# ASSIGNMENT:
Retype exactly the lines that run from the line with "蕴涵 & \textbackslash to" to the final line of the entries, keeping both ends and nothing else.

● ● ● ●

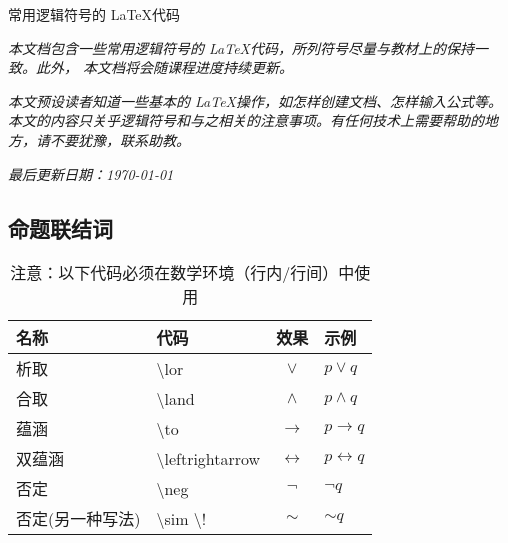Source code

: \documentclass[UTF8,12pt,a4paper]{ctexart}
\begin{document}
	

\begin{center}
常用逻辑符号的 \LaTeX 代码 
\end{center}


\textit{本文档包含一些常用逻辑符号的 \LaTeX 代码，所列符号尽量与教材上的保持一致。此外，
本文档将会随课程进度持续更新。}

\textit{本文预设读者知道一些基本的 \LaTeX 操作，如怎样创建文档、怎样输入公式等。本文的内容只关乎逻辑符号和与之相关的注意事项。有任何技术上需要帮助的地方，请不要犹豫，联系助教。}

\textit{最后更新日期：\today}



\subsection*{命题联结词}

\begin{table}[h]
	\centering
	\caption{ 注意：以下代码必须在数学环境（行内/行间）中使用 } 
	\begin{tabular}{l l c l}
		\hline 
		\hline
		名称 & 代码 & 效果 & 示例\\
		\hline
		
		析取 & \textbackslash lor &  $\lor$ &$p \lor q$ \\
		
		合取 & \textbackslash land &  $\land$ &$p \land q$ \\
		
		蕴涵 & \textbackslash to &  $\to$ &$p \to q$ \\
		
		双蕴涵 & \textbackslash leftrightarrow &  $\leftrightarrow$ &$p \leftrightarrow q$ \\ 
		
		否定 & \textbackslash neg &  $\neg$ & $ \neg q $ \\
		
		否定(另一种写法) & \textbackslash sim \textbackslash! &  $\sim$ & $ \sim\! q $ \\
		\hline
		\hline
	\end{tabular}
\end{table}
\end{document}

● ● ● ●

# TASK RESULT:
		蕴涵 & \textbackslash to &  $\to$ &$p \to q$ \\
		
		双蕴涵 & \textbackslash leftrightarrow &  $\leftrightarrow$ &$p \leftrightarrow q$ \\ 
		
		否定 & \textbackslash neg &  $\neg$ & $ \neg q $ \\
		
		否定(另一种写法) & \textbackslash sim \textbackslash! &  $\sim$ & $ \sim\! q $ \\
		\hline
		\hline
	\end{tabular}
\end{table}
\end{document}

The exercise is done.